In the winter of 1852-3 he carried mail on horseback from Freeport to Savannah, covering the distance of thirty-five miles in one day and returning the succeeding day, working for five months at five dollars per month and never missing a trip during that time. In the succeeding summer he drove a hack and in the spring of 1854 he engaged to do teaming at fifteen dollars per month. After four months he returned to the employ of Adam Frantz, with whom he was to go to Iowa and assist him in breaking the prairie and improving a farm in Hardin county. For his labor he was to receive eighty acres of land and in order to secure an adjoining eighty acres he borrowed one hundred dollars at forty per cent interest, thus becoming the owner of one hundred and sixty acres of land in Grundy county. Before his payments came due, however, he sold the place for five hundred dollars.

In the spring of 1856 Mr. Tompkins purchased horses and a wagon and began teaming and in the fall of that year sent for his mother, then living in Canada, to join him. In the fall of 1857 they removed to Ellington, Hancock county, Iowa, where Mr. Tompkins purchased a school land claim of one hundred and sixty acres.

Settling his family upon it, he returned to Hardin county and later worked on the Ohio Stock Farm in Butler county. In the winter of 1858-9 he attended school in Iowa Falls and on the 20th of March of the latter year started on foot for Leavenworth, Kansas, a distance of three hundred and fifty miles, carrying with him his cash capital of seven dollars. There he obtained employment in a grocery store and later was employed at farm labor. In the fall of 1859 occurred one of the ever memorable experiences of his life. He heard Abraham Lincoln deliver both of his addresses in Leavenworth and has ever counted this experience a rare good fortune.

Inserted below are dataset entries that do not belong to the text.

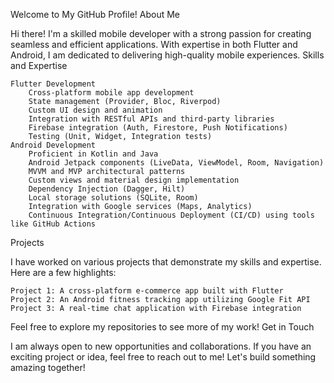 Welcome to My GitHub Profile!
About Me

Hi there! I'm a skilled mobile developer with a strong passion for creating seamless and efficient applications. With expertise in both Flutter and Android, I am dedicated to delivering high-quality mobile experiences.
Skills and Expertise

    Flutter Development
        Cross-platform mobile app development
        State management (Provider, Bloc, Riverpod)
        Custom UI design and animation
        Integration with RESTful APIs and third-party libraries
        Firebase integration (Auth, Firestore, Push Notifications)
        Testing (Unit, Widget, Integration tests)
    Android Development
        Proficient in Kotlin and Java
        Android Jetpack components (LiveData, ViewModel, Room, Navigation)
        MVVM and MVP architectural patterns
        Custom views and material design implementation
        Dependency Injection (Dagger, Hilt)
        Local storage solutions (SQLite, Room)
        Integration with Google services (Maps, Analytics)
        Continuous Integration/Continuous Deployment (CI/CD) using tools like GitHub Actions

Projects

I have worked on various projects that demonstrate my skills and expertise. Here are a few highlights:

    Project 1: A cross-platform e-commerce app built with Flutter
    Project 2: An Android fitness tracking app utilizing Google Fit API
    Project 3: A real-time chat application with Firebase integration

Feel free to explore my repositories to see more of my work!
Get in Touch

I am always open to new opportunities and collaborations. If you have an exciting project or idea, feel free to reach out to me!
Let's build something amazing together!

In May, 1860, Mr. Tompkins entered the employ of J. B. Wolf, for whom he was to drive his oxen across the plains to Denver, Colorado, and then work on his ranch for a year. It was on the trip that they heard the news of Lincoln's nomination for the presidency. In the spring of 1861 there was great excitement concerning the reports of the discovery of gold near the head waters of the Rio Grande river. A man of the name of Reader reported that he had a rich claim there and told a friend of his that if a small party could be organized he would take them through to his discovery. The party was formed and with twenty wagons and teams started, Mr. Tompkins among the number. They continued the journey for several days but about the time they reached Pueblo Mr. Reader began acting in a suspicious manner so that a guard was instructed to watch him lest he attempt to run away. The guard fell asleep one night and in the morning the man was missing. However, some of the party started in pursuit and after a chase of three days returned Reader to camp. An investigation party was sent on to discover the truth of Reader's report concerning the mine and when it was learned that the entire story was without foundation it was decided by vote that he should have twenty lashes on the bare back. The punishment administered, the culprit was then started from the camp and the party broke up, scattering in different directions. Mr. Tompkins remained in California Gulch and entered into partnership with four other men in the purchase of a gold claim. Their first attempt to secure the precious metal proved fruitless but sinking a shaft at the other end of the claim, it prospected ten cents to the pan, which was thought a good showing. At the end of a week, however, they were ready to sell for seventy-five dollars.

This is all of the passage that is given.